▶ _What to produce_
Write out each line of the material exactly as given, and drop the images.

▶ _Records for this task_
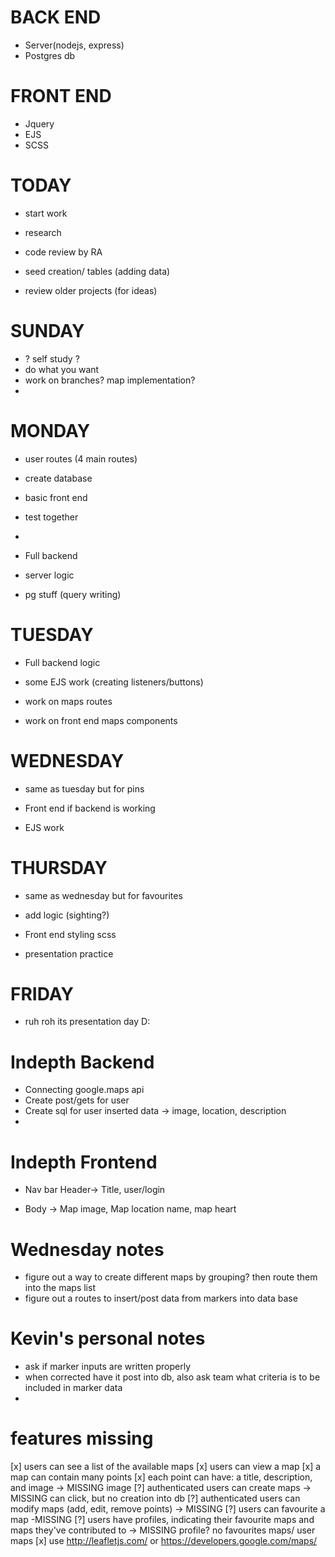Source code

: # BACK END
- Server(nodejs, express)
- Postgres db


# FRONT END
- Jquery
- EJS
- SCSS






# TODAY
- start work
- research
- code review by RA

- seed creation/ tables (adding data)
- review older projects (for ideas)


# SUNDAY
- ? self study ?
- do what you want
- work on branches? map implementation?
-

# MONDAY
- user routes (4 main routes)
- create database
- basic front end
- test together
- 

- Full backend
- server logic
- pg stuff (query writing)


# TUESDAY
- Full backend logic
- some EJS work (creating listeners/buttons)

- work on maps routes
- work on front end maps components


# WEDNESDAY
- same as tuesday but for pins

- Front end if backend is working
- EJS work


# THURSDAY
- same as wednesday but for favourites

- add logic (sighting?)
- Front end styling scss
- presentation practice


# FRIDAY 
- ruh roh its presentation day D:


# Indepth Backend
- Connecting google.maps api
- Create post/gets for user
- Create sql for user inserted data -> image, location, description
- 

# Indepth Frontend
- Nav bar Header-> Title, user/login

- Body -> Map image, Map location name, map heart




# Wednesday notes
- figure out a way to create different maps by grouping? then route them into the maps list
- figure out a routes to insert/post data from markers into data base

# Kevin's personal notes
- ask if marker inputs are written properly
- when corrected have it post into db, also ask team what criteria is to be included in marker data
-

# features missing

[x]  users can see a list of the available maps
[x]  users can view a map
[x]  a map can contain many points
[x]  each point can have: a title, description, and image -> MISSING image
[?]  authenticated users can create maps -> MISSING can click, but no creation into db
[?]  authenticated users can modify maps (add, edit, remove points) -> MISSING
[?]  users can favourite a map -MISSING
[?]  users have profiles, indicating their favourite maps and maps they've contributed to -> MISSING profile? no favourites maps/ user maps
[x]  use http://leafletjs.com/ or https://developers.google.com/maps/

▶ _Response for this exercise_
Source code

: # BACK END
- Server(nodejs, express)
- Postgres db


# FRONT END
- Jquery
- EJS
- SCSS






# TODAY
- start work
- research
- code review by RA

- seed creation/ tables (adding data)
- review older projects (for ideas)


# SUNDAY
- ? self study ?
- do what you want
- work on branches? map implementation?
-

# MONDAY
- user routes (4 main routes)
- create database
- basic front end
- test together
- 

- Full backend
- server logic
- pg stuff (query writing)


# TUESDAY
- Full backend logic
- some EJS work (creating listeners/buttons)

- work on maps routes
- work on front end maps components


# WEDNESDAY
- same as tuesday but for pins

- Front end if backend is working
- EJS work


# THURSDAY
- same as wednesday but for favourites

- add logic (sighting?)
- Front end styling scss
- presentation practice


# FRIDAY 
- ruh roh its presentation day D:


# Indepth Backend
- Connecting google.maps api
- Create post/gets for user
- Create sql for user inserted data -> image, location, description
- 

# Indepth Frontend
- Nav bar Header-> Title, user/login

- Body -> Map image, Map location name, map heart




# Wednesday notes
- figure out a way to create different maps by grouping? then route them into the maps list
- figure out a routes to insert/post data from markers into data base

# Kevin's personal notes
- ask if marker inputs are written properly
- when corrected have it post into db, also ask team what criteria is to be included in marker data
-

# features missing

[x]  users can see a list of the available maps
[x]  users can view a map
[x]  a map can contain many points
[x]  each point can have: a title, description, and image -> MISSING image
[?]  authenticated users can create maps -> MISSING can click, but no creation into db
[?]  authenticated users can modify maps (add, edit, remove points) -> MISSING
[?]  users can favourite a map -MISSING
[?]  users have profiles, indicating their favourite maps and maps they've contributed to -> MISSING profile? no favourites maps/ user maps
[x]  use http://leafletjs.com/ or https://developers.google.com/maps/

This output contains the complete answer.